■ WHAT NEEDS TO BE DONE
Could you show all lines in the entries below that contain the string "more"?
--- THE INPUT Enclosed Below ---
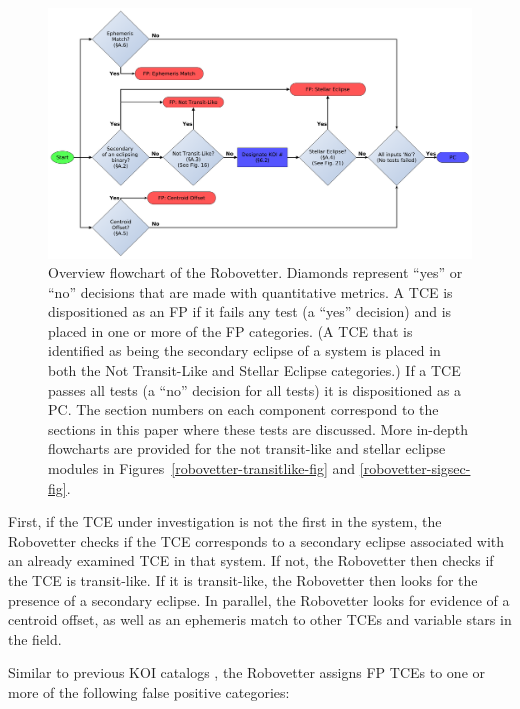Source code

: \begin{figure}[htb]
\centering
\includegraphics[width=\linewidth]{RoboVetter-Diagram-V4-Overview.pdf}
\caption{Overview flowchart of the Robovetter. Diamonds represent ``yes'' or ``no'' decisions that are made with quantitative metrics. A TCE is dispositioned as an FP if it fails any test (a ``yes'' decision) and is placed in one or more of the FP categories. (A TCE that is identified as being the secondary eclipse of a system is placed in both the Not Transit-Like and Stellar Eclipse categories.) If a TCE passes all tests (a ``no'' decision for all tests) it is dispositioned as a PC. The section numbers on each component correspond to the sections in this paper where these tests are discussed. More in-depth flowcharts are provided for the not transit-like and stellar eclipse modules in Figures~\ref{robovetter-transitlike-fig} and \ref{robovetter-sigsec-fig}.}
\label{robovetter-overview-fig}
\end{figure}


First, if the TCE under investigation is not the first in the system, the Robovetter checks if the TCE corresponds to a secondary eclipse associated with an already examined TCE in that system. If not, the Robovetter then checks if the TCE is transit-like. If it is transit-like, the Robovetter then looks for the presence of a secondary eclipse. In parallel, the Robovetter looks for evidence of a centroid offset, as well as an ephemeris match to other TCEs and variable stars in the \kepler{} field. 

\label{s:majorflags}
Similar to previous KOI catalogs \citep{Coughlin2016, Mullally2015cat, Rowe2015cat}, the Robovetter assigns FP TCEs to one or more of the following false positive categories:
--- End of Enclosed THE INPUT ---
--- THE INPUT Enclosed Below ---
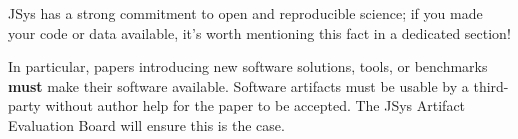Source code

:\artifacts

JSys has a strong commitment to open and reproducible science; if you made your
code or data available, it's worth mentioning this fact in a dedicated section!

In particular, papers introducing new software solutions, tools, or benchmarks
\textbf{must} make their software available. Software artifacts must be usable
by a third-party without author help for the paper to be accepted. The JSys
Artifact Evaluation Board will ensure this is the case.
--- End of Enclosed THE INPUT ---
■ YOUR SOLUTION
\caption{Overview flowchart of the Robovetter. Diamonds represent ``yes'' or ``no'' decisions that are made with quantitative metrics. A TCE is dispositioned as an FP if it fails any test (a ``yes'' decision) and is placed in one or more of the FP categories. (A TCE that is identified as being the secondary eclipse of a system is placed in both the Not Transit-Like and Stellar Eclipse categories.) If a TCE passes all tests (a ``no'' decision for all tests) it is dispositioned as a PC. The section numbers on each component correspond to the sections in this paper where these tests are discussed. More in-depth flowcharts are provided for the not transit-like and stellar eclipse modules in Figures~\ref{robovetter-transitlike-fig} and \ref{robovetter-sigsec-fig}.}
Similar to previous KOI catalogs \citep{Coughlin2016, Mullally2015cat, Rowe2015cat}, the Robovetter assigns FP TCEs to one or more of the following false positive categories:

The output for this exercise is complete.